Megan Malan from South Africa studied the prevalence and predictors of intimate partner violence among women attending a midwife and obstetrics unit in the Western Cape. (Supervisors: Katherine Sorsdahl & Maxine Spedding).

Hailing from Ethiopia, Tigist Zerihun, conducted a qualitative study on family planning for women with severe mental illness in rural Ethiopia. (Supervisors: Katherine Sorsdahl & Charlotte Hanlon)

Prasansa Subba from Nepal conducted a formative study on the adaptation of mental health promotion programmes for perinatal depression in West Chitwan. (Supervisors: Erica Breuer & Petal Petersen)

Also conducting a qualitative study, Winifred Nalukenge from Uganda, focused on mental health explanatory models, and the perceived impact of life experiences on mental health, in HIV-infected adolescents in rural and urban Uganda.

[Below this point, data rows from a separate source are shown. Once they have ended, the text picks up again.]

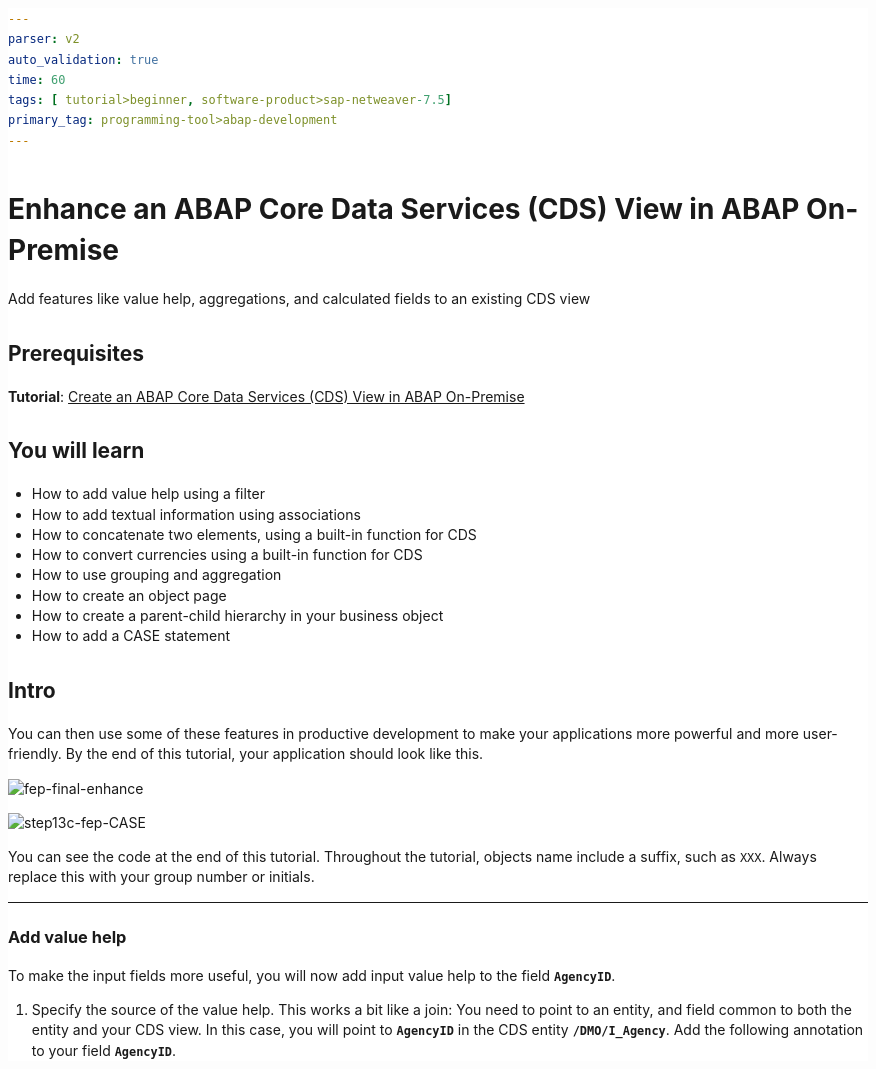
 ```yaml
---
parser: v2
auto_validation: true
time: 60
tags: [ tutorial>beginner, software-product>sap-netweaver-7.5]
primary_tag: programming-tool>abap-development
---
```


# Enhance an ABAP Core Data Services (CDS) View in ABAP On-Premise
 Add features like value help, aggregations, and calculated fields to an existing CDS view

## Prerequisites
**Tutorial**: [Create an ABAP Core Data Services (CDS) View in ABAP On-Premise](abap-dev-create-cds-view)

## You will learn
- How to add value help using a filter
- How to add textual information using associations
- How to concatenate two elements, using a built-in function for CDS
- How to convert currencies using a built-in function for CDS
- How to use grouping and aggregation
- How to create an object page
- How to create a parent-child hierarchy in your business object
- How to add a CASE statement


## Intro
You can then use some of these features in productive development to make your applications more powerful and more user-friendly. By the end of this tutorial, your application should look like this.

![fep-final-enhance](fep-final-enhance-no-CASE.png)

![step13c-fep-CASE](step13c-fep-CASE.png)

You can see the code at the end of this tutorial. Throughout the tutorial, objects name include a suffix, such as `XXX`. Always replace this with your group number or initials.


---

### Add value help

To make the input fields more useful, you will now add input value help to the field **`AgencyID`**.

1. Specify the source of the value help. This works a bit like a join: You need to point to an entity, and field common to both the entity and your CDS view. In this case, you will point to **`AgencyID`** in the CDS entity **`/DMO/I_Agency`**. Add the following annotation to your field **`AgencyID`**.
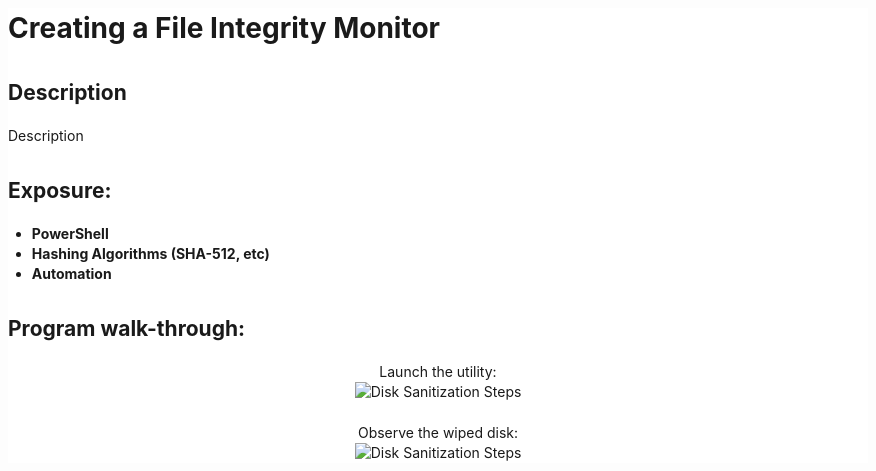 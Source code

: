 <h1>Creating a File Integrity Monitor</h1>

<h2>Description</h2>
Description
<br />

<h2>Exposure:</h2>

- <b>PowerShell</b>
- <b>Hashing Algorithms (SHA-512, etc)</b>
- <b>Automation</b>

<h2>Program walk-through:</h2>

<p align="center">
Launch the utility: <br/>
<img src="https://i.imgur.com/62TgaWL.png" height="80%" width="80%" alt="Disk Sanitization Steps"/>
<br />
<br />
Observe the wiped disk:  <br/>
<img src="https://i.imgur.com/AeZkvFQ.png" height="80%" width="80%" alt="Disk Sanitization Steps"/>
</p>

<!--
 ```diff
- text in red
+ text in green
! text in orange
# text in gray
@@ text in purple (and bold)@@
```
--!>
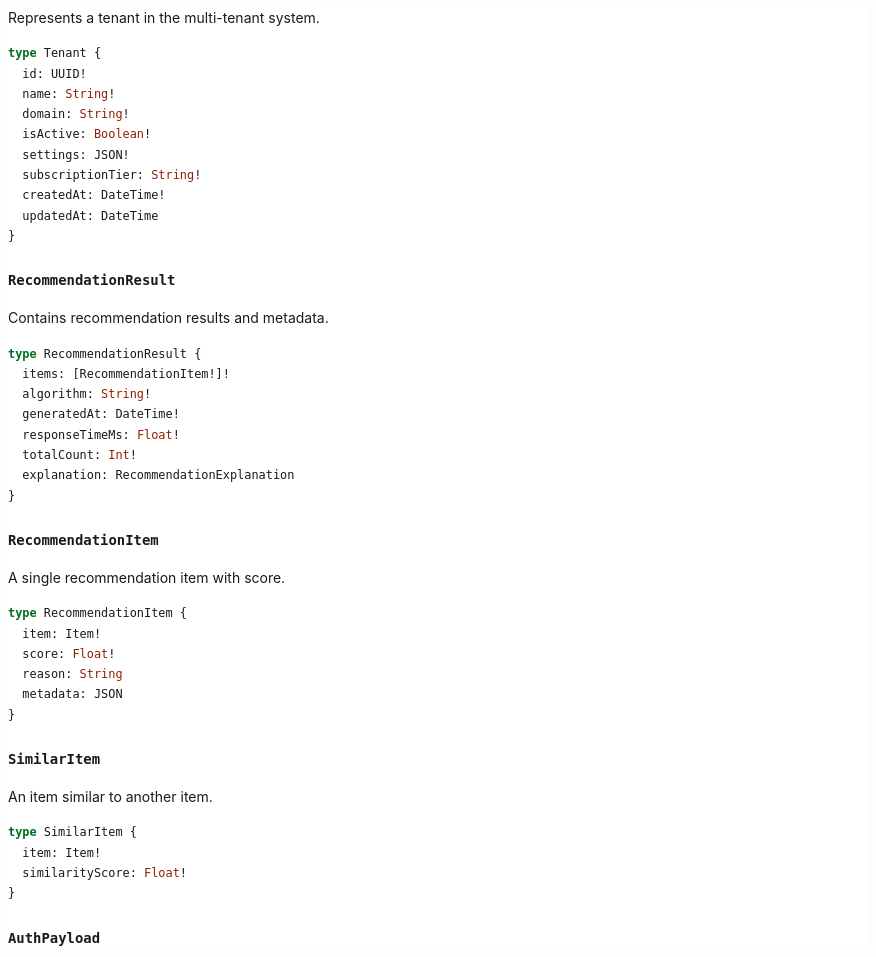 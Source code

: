 Represents a tenant in the multi-tenant system.

```graphql
type Tenant {
  id: UUID!
  name: String!
  domain: String!
  isActive: Boolean!
  settings: JSON!
  subscriptionTier: String!
  createdAt: DateTime!
  updatedAt: DateTime
}
```

### `RecommendationResult`

Contains recommendation results and metadata.

```graphql
type RecommendationResult {
  items: [RecommendationItem!]!
  algorithm: String!
  generatedAt: DateTime!
  responseTimeMs: Float!
  totalCount: Int!
  explanation: RecommendationExplanation
}
```

### `RecommendationItem`

A single recommendation item with score.

```graphql
type RecommendationItem {
  item: Item!
  score: Float!
  reason: String
  metadata: JSON
}
```

### `SimilarItem`

An item similar to another item.

```graphql
type SimilarItem {
  item: Item!
  similarityScore: Float!
}
```

### `AuthPayload`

Both Megan and Prasansa graduated with distinction.

PhD Graduate

Maxine Spedding from South Africa made the CPMH proud by obtaining her PhD. She focused her doctorate on the prevalence and predictors of intimate partner violence among women attending a midwife and obstetrics unit in the Western Cape. (Supervisors: Katherine Sorsdahl, Dan Stein & Tracey Naledi)

Based on an inter-disciplinary approach, the courses include inputs from staff from diverse academic backgrounds, including public health, psychiatry, psychology and the social sciences. The courses are focused on the context of African public mental health, and thus draw on the experience of the lecturers and the participants, and all assignments are related to the ongoing work conducted by participants in their respective countries. In this way, the CPMH hopes to contribute to knowledge generation about low and middle-income countries by scholars of these countries, and graduates are strongly encouraged to publish their work in peer-reviewed journals.

The capacity development programmes of the CPMH are groundbreaking in that there are currently no centres that offer public mental health training and research on the African continent. We take pride in pioneering this work in Africa, and are confident that our position in the developing world offers a unique training experience.